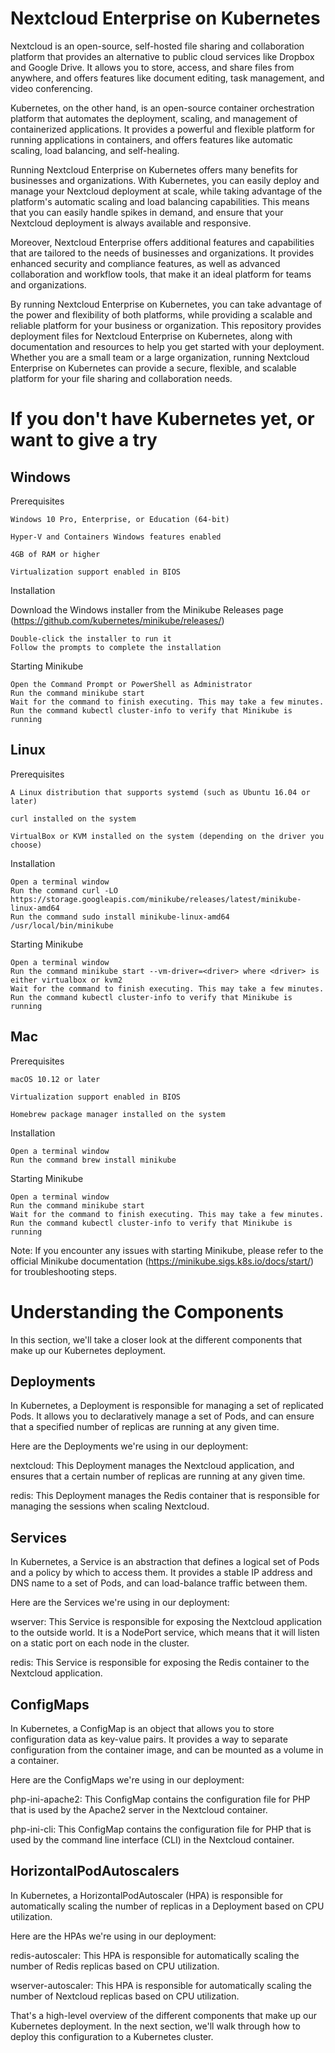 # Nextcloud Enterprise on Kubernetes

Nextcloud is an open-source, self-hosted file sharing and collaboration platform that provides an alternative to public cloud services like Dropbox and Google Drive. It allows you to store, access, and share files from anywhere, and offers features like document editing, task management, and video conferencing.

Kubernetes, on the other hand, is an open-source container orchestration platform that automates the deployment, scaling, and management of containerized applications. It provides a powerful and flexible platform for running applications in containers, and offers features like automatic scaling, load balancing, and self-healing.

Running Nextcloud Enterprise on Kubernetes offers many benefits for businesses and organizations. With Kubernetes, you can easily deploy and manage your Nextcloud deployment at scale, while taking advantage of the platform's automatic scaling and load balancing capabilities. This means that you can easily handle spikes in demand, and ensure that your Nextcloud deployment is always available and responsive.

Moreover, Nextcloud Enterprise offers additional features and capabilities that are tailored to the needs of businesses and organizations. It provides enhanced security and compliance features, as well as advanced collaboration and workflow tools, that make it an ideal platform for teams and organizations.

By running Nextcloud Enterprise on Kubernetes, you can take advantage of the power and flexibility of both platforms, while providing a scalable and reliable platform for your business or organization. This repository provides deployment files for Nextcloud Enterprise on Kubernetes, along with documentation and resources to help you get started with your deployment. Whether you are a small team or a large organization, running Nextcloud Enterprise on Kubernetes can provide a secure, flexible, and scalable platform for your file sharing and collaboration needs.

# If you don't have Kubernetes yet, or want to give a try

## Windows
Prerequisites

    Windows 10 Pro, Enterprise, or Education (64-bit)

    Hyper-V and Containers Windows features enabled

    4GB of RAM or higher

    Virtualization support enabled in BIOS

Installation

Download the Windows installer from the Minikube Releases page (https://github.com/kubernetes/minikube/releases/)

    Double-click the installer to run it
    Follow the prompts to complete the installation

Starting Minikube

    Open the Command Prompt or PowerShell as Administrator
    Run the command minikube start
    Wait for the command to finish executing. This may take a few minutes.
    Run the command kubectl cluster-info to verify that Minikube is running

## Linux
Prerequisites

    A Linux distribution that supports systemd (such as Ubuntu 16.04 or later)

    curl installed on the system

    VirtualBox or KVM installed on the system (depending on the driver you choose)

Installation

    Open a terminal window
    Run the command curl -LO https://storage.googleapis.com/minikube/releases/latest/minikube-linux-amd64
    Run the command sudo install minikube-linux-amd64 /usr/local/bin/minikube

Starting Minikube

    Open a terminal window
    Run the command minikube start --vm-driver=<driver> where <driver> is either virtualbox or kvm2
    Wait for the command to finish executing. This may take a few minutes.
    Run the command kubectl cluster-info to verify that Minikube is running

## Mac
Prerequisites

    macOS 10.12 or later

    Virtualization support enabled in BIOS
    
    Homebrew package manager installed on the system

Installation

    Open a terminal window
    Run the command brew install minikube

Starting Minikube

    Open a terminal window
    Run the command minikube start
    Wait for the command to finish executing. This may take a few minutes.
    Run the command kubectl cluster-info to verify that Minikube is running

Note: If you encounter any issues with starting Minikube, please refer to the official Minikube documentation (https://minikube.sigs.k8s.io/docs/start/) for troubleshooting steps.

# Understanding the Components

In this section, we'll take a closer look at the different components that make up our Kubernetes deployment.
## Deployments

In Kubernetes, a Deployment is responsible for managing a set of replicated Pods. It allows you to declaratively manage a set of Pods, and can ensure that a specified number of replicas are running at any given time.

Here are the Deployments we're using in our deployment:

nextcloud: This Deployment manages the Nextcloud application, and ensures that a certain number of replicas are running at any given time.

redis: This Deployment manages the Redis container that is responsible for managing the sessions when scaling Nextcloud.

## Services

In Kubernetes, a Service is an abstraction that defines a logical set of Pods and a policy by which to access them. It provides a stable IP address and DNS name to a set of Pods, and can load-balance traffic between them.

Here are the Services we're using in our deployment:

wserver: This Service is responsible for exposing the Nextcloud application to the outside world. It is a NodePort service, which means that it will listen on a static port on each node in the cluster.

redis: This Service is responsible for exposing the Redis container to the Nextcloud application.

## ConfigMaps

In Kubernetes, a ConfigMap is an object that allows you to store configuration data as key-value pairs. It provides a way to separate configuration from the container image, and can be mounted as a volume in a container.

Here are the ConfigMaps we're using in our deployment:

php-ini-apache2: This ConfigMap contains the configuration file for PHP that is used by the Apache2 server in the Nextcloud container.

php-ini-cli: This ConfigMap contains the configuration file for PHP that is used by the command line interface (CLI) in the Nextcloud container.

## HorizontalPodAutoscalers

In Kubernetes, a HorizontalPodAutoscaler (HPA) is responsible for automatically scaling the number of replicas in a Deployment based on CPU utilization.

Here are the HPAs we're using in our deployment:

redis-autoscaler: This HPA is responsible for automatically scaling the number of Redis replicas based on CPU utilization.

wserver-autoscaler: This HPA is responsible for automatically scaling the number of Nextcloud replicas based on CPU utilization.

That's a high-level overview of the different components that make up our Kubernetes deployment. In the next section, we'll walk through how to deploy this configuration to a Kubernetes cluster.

» Assigned task
Write out the entries word for word. Skip the pictures.

» Result of the exercise
 # Nextcloud Enterprise on Kubernetes

Nextcloud is an open-source, self-hosted file sharing and collaboration platform that provides an alternative to public cloud services like Dropbox and Google Drive. It allows you to store, access, and share files from anywhere, and offers features like document editing, task management, and video conferencing.

Kubernetes, on the other hand, is an open-source container orchestration platform that automates the deployment, scaling, and management of containerized applications. It provides a powerful and flexible platform for running applications in containers, and offers features like automatic scaling, load balancing, and self-healing.

Running Nextcloud Enterprise on Kubernetes offers many benefits for businesses and organizations. With Kubernetes, you can easily deploy and manage your Nextcloud deployment at scale, while taking advantage of the platform's automatic scaling and load balancing capabilities. This means that you can easily handle spikes in demand, and ensure that your Nextcloud deployment is always available and responsive.

Moreover, Nextcloud Enterprise offers additional features and capabilities that are tailored to the needs of businesses and organizations. It provides enhanced security and compliance features, as well as advanced collaboration and workflow tools, that make it an ideal platform for teams and organizations.

By running Nextcloud Enterprise on Kubernetes, you can take advantage of the power and flexibility of both platforms, while providing a scalable and reliable platform for your business or organization. This repository provides deployment files for Nextcloud Enterprise on Kubernetes, along with documentation and resources to help you get started with your deployment. Whether you are a small team or a large organization, running Nextcloud Enterprise on Kubernetes can provide a secure, flexible, and scalable platform for your file sharing and collaboration needs.

# If you don't have Kubernetes yet, or want to give a try

## Windows
Prerequisites

    Windows 10 Pro, Enterprise, or Education (64-bit)

    Hyper-V and Containers Windows features enabled

    4GB of RAM or higher

    Virtualization support enabled in BIOS

Installation

Download the Windows installer from the Minikube Releases page (https://github.com/kubernetes/minikube/releases/)

    Double-click the installer to run it
    Follow the prompts to complete the installation

Starting Minikube

    Open the Command Prompt or PowerShell as Administrator
    Run the command minikube start
    Wait for the command to finish executing. This may take a few minutes.
    Run the command kubectl cluster-info to verify that Minikube is running

## Linux
Prerequisites

    A Linux distribution that supports systemd (such as Ubuntu 16.04 or later)

    curl installed on the system

    VirtualBox or KVM installed on the system (depending on the driver you choose)

Installation

    Open a terminal window
    Run the command curl -LO https://storage.googleapis.com/minikube/releases/latest/minikube-linux-amd64
    Run the command sudo install minikube-linux-amd64 /usr/local/bin/minikube

Starting Minikube

    Open a terminal window
    Run the command minikube start --vm-driver=<driver> where <driver> is either virtualbox or kvm2
    Wait for the command to finish executing. This may take a few minutes.
    Run the command kubectl cluster-info to verify that Minikube is running

## Mac
Prerequisites

    macOS 10.12 or later

    Virtualization support enabled in BIOS
    
    Homebrew package manager installed on the system

Installation

    Open a terminal window
    Run the command brew install minikube

Starting Minikube

    Open a terminal window
    Run the command minikube start
    Wait for the command to finish executing. This may take a few minutes.
    Run the command kubectl cluster-info to verify that Minikube is running

Note: If you encounter any issues with starting Minikube, please refer to the official Minikube documentation (https://minikube.sigs.k8s.io/docs/start/) for troubleshooting steps.

# Understanding the Components

In this section, we'll take a closer look at the different components that make up our Kubernetes deployment.
## Deployments

In Kubernetes, a Deployment is responsible for managing a set of replicated Pods. It allows you to declaratively manage a set of Pods, and can ensure that a specified number of replicas are running at any given time.

Here are the Deployments we're using in our deployment:

nextcloud: This Deployment manages the Nextcloud application, and ensures that a certain number of replicas are running at any given time.

redis: This Deployment manages the Redis container that is responsible for managing the sessions when scaling Nextcloud.

## Services

In Kubernetes, a Service is an abstraction that defines a logical set of Pods and a policy by which to access them. It provides a stable IP address and DNS name to a set of Pods, and can load-balance traffic between them.

Here are the Services we're using in our deployment:

wserver: This Service is responsible for exposing the Nextcloud application to the outside world. It is a NodePort service, which means that it will listen on a static port on each node in the cluster.

redis: This Service is responsible for exposing the Redis container to the Nextcloud application.

## ConfigMaps

In Kubernetes, a ConfigMap is an object that allows you to store configuration data as key-value pairs. It provides a way to separate configuration from the container image, and can be mounted as a volume in a container.

Here are the ConfigMaps we're using in our deployment:

php-ini-apache2: This ConfigMap contains the configuration file for PHP that is used by the Apache2 server in the Nextcloud container.

php-ini-cli: This ConfigMap contains the configuration file for PHP that is used by the command line interface (CLI) in the Nextcloud container.

## HorizontalPodAutoscalers

In Kubernetes, a HorizontalPodAutoscaler (HPA) is responsible for automatically scaling the number of replicas in a Deployment based on CPU utilization.

Here are the HPAs we're using in our deployment:

redis-autoscaler: This HPA is responsible for automatically scaling the number of Redis replicas based on CPU utilization.

wserver-autoscaler: This HPA is responsible for automatically scaling the number of Nextcloud replicas based on CPU utilization.

That's a high-level overview of the different components that make up our Kubernetes deployment. In the next section, we'll walk through how to deploy this configuration to a Kubernetes cluster.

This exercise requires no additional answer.